#### [Your task]
Would you reproduce, word for word, only the lines running from the top of the data through the line containing "date: 2017-12-06", and none of the pictures?

#### [Data shown]
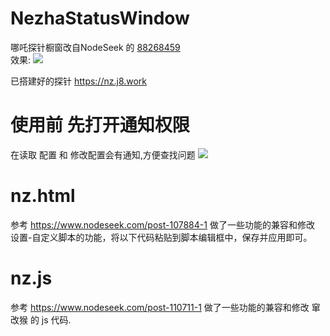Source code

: # NezhaStatusWindow
哪吒探针橱窗改自NodeSeek 的 [88268459](https://www.nodeseek.com/space/670#/discussions)  
效果:
 ![](https://i.imgur.com/ydgltHq.png)

已搭建好的探针 https://nz.j8.work

# 使用前 先打开通知权限
在读取 配置 和 修改配置会有通知,方便查找问题
![](https://i.imgur.com/9dUHMmf.png)
# nz.html 
参考 https://www.nodeseek.com/post-107884-1 做了一些功能的兼容和修改
设置-自定义脚本的功能，将以下代码粘贴到脚本编辑框中，保存并应用即可。
# nz.js 
参考 https://www.nodeseek.com/post-110711-1 做了一些功能的兼容和修改
窜改猴 的 js 代码.
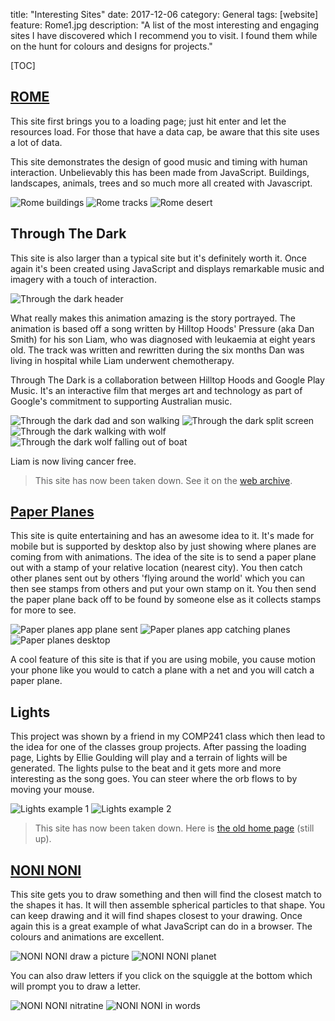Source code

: title: "Interesting Sites"
date: 2017-12-06
category: General
tags: [website]
feature: Rome1.jpg
description: "A list of the most interesting and engaging sites I have discovered which I recommend you to visit. I found them while on the hunt for colours and designs for projects."

[TOC]

## [ROME](http://www.ro.me/)
This site first brings you to a loading page; just hit enter and let the resources load. For those that have a data cap, be aware that this site uses a lot of data.

This site demonstrates the design of good music and timing with human interaction. Unbelievably this has been made from JavaScript. Buildings, landscapes, animals, trees and so much more all created with Javascript.

![Rome buildings](/posts/interesting-sites/Rome1.jpg)
![Rome tracks](/posts/interesting-sites/Rome2.jpg)
![Rome desert](/posts/interesting-sites/Rome3.jpg)

## Through The Dark
This site is also larger than a typical site but it's definitely worth it. Once again it's been created using JavaScript and displays remarkable music and imagery with a touch of interaction.

![Through the dark header](/posts/interesting-sites/throughthedark1.png)

What really makes this animation amazing is the story portrayed. The animation is based off a song written by Hilltop Hoods' Pressure (aka Dan Smith) for his son Liam, who was diagnosed with leukaemia at eight years old. The track was written and rewritten during the six months Dan was living in hospital while Liam underwent chemotherapy.

Through The Dark is a collaboration between Hilltop Hoods and Google Play Music. It's an interactive film that merges art and technology as part of Google's commitment to supporting Australian music.

![Through the dark dad and son walking](/posts/interesting-sites/throughthedark2.png)
![Through the dark split screen](/posts/interesting-sites/throughthedark3.png)
![Through the dark walking with wolf](/posts/interesting-sites/throughthedark4.png)
![Through the dark wolf falling out of boat](/posts/interesting-sites/throughthedark5.png)

Liam is now living cancer free.

> This site has now been taken down. See it on the [web archive](https://web.archive.org/web/20180331215441/https://throughthedark.withgoogle.com/).

## [Paper Planes](https://paperplanes.world/)

This site is quite entertaining and has an awesome idea to it. It's made for mobile but is supported by desktop also by just showing where planes are coming from with animations. The idea of the site is to send a paper plane out with a stamp of your relative location (nearest city). You then catch other planes sent out by others 'flying around the world' which you can then see stamps from others and put your own stamp on it. You then send the paper plane back off to be found by someone else as it collects stamps for more to see.

![Paper planes app plane sent](/posts/interesting-sites/paperplanes2.png)
![Paper planes app catching planes](/posts/interesting-sites/paperplanes3.png)
![Paper planes desktop](/posts/interesting-sites/paperplanes1.jpg)

A cool feature of this site is that if you are using mobile, you cause motion your phone like you would to catch a plane with a net and you will catch a paper plane.

## Lights

This project was shown by a friend in my COMP241 class which then lead to the idea for one of the classes group projects. After passing the loading page, Lights by Ellie Goulding will play and a terrain of lights will be generated. The lights pulse to the beat and it gets more and more interesting as the song goes. You can steer where the orb flows to by moving your mouse.

![Lights example 1](/posts/interesting-sites/lights1.jpg)
![Lights example 2](/posts/interesting-sites/lights2.jpg)

> This site has now been taken down. Here is [the old home page](https://helloenjoy.com/lights) (still up).

## [NONI NONI](https://noni.cmiscm.com/)
This site gets you to draw something and then will find the closest match to the shapes it has. It will then assemble spherical particles to that shape. You can keep drawing and it will find shapes closest to your drawing. Once again this is a great example of what JavaScript can do in a browser. The colours and animations are excellent.

![NONI NONI draw a picture](/posts/interesting-sites/noninoni3.jpg)
![NONI NONI planet](/posts/interesting-sites/noninoni4.jpg)

You can also draw letters if you click on the squiggle at the bottom which will prompt you to draw a letter.

![NONI NONI nitratine](/posts/interesting-sites/noninoni1.jpg)
![NONI NONI in words](/posts/interesting-sites/noninoni2.jpg)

#### [Answer for the task]
Source code

: # NezhaStatusWindow
哪吒探针橱窗改自NodeSeek 的 [88268459](https://www.nodeseek.com/space/670#/discussions)  
效果:
 ![](https://i.imgur.com/ydgltHq.png)

已搭建好的探针 https://nz.j8.work

# 使用前 先打开通知权限
在读取 配置 和 修改配置会有通知,方便查找问题
![](https://i.imgur.com/9dUHMmf.png)
# nz.html 
参考 https://www.nodeseek.com/post-107884-1 做了一些功能的兼容和修改
设置-自定义脚本的功能，将以下代码粘贴到脚本编辑框中，保存并应用即可。
# nz.js 
参考 https://www.nodeseek.com/post-110711-1 做了一些功能的兼容和修改
窜改猴 的 js 代码.
Source code

: title: "Interesting Sites"
date: 2017-12-06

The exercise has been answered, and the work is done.